[Source texts of formatted documents]
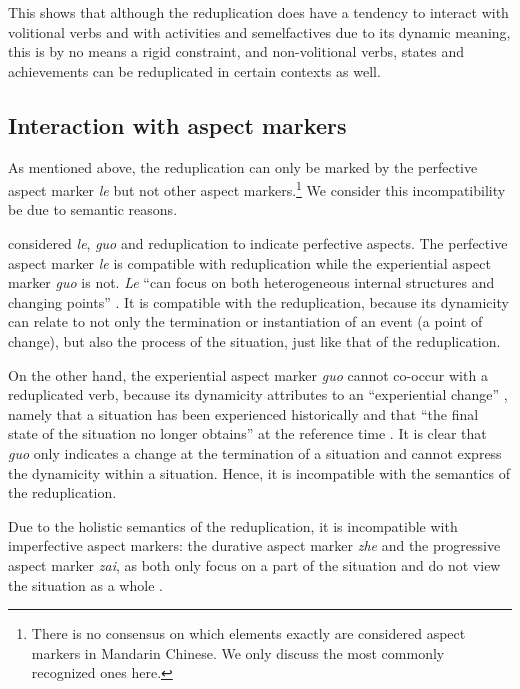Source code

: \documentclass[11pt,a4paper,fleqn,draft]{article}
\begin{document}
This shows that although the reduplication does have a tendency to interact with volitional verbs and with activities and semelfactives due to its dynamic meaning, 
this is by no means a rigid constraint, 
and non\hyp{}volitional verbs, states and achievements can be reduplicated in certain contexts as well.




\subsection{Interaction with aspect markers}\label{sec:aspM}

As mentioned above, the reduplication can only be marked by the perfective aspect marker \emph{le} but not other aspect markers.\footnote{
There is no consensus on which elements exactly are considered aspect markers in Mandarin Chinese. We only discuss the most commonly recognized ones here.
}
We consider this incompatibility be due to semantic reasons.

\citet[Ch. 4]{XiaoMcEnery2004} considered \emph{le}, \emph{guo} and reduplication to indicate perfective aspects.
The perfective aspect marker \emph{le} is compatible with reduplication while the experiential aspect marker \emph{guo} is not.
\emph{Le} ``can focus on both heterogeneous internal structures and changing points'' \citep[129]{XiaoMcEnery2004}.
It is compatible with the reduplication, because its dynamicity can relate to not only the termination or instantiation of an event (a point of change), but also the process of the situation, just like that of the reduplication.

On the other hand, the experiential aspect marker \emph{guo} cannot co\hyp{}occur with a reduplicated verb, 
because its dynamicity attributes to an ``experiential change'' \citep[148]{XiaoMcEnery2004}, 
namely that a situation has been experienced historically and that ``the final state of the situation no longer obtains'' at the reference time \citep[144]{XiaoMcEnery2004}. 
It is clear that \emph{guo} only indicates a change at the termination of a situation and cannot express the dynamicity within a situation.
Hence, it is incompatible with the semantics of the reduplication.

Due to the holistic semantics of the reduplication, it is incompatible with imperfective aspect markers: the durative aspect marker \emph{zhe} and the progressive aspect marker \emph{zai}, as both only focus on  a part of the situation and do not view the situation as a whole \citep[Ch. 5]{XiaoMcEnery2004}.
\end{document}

EXERCISE BRIEF:
Word for word, copy every line of the data, excluding any pictures.

EXERCISE SOLUTION:
Source code

: \documentclass[11pt,a4paper,fleqn,draft]{article}
\begin{document}
This shows that although the reduplication does have a tendency to interact with volitional verbs and with activities and semelfactives due to its dynamic meaning, 
this is by no means a rigid constraint, 
and non\hyp{}volitional verbs, states and achievements can be reduplicated in certain contexts as well.




\subsection{Interaction with aspect markers}\label{sec:aspM}

As mentioned above, the reduplication can only be marked by the perfective aspect marker \emph{le} but not other aspect markers.\footnote{
There is no consensus on which elements exactly are considered aspect markers in Mandarin Chinese. We only discuss the most commonly recognized ones here.
}
We consider this incompatibility be due to semantic reasons.

\citet[Ch. 4]{XiaoMcEnery2004} considered \emph{le}, \emph{guo} and reduplication to indicate perfective aspects.
The perfective aspect marker \emph{le} is compatible with reduplication while the experiential aspect marker \emph{guo} is not.
\emph{Le} ``can focus on both heterogeneous internal structures and changing points'' \citep[129]{XiaoMcEnery2004}.
It is compatible with the reduplication, because its dynamicity can relate to not only the termination or instantiation of an event (a point of change), but also the process of the situation, just like that of the reduplication.

On the other hand, the experiential aspect marker \emph{guo} cannot co\hyp{}occur with a reduplicated verb, 
because its dynamicity attributes to an ``experiential change'' \citep[148]{XiaoMcEnery2004}, 
namely that a situation has been experienced historically and that ``the final state of the situation no longer obtains'' at the reference time \citep[144]{XiaoMcEnery2004}. 
It is clear that \emph{guo} only indicates a change at the termination of a situation and cannot express the dynamicity within a situation.
Hence, it is incompatible with the semantics of the reduplication.

Due to the holistic semantics of the reduplication, it is incompatible with imperfective aspect markers: the durative aspect marker \emph{zhe} and the progressive aspect marker \emph{zai}, as both only focus on  a part of the situation and do not view the situation as a whole \citep[Ch. 5]{XiaoMcEnery2004}.
\end{document}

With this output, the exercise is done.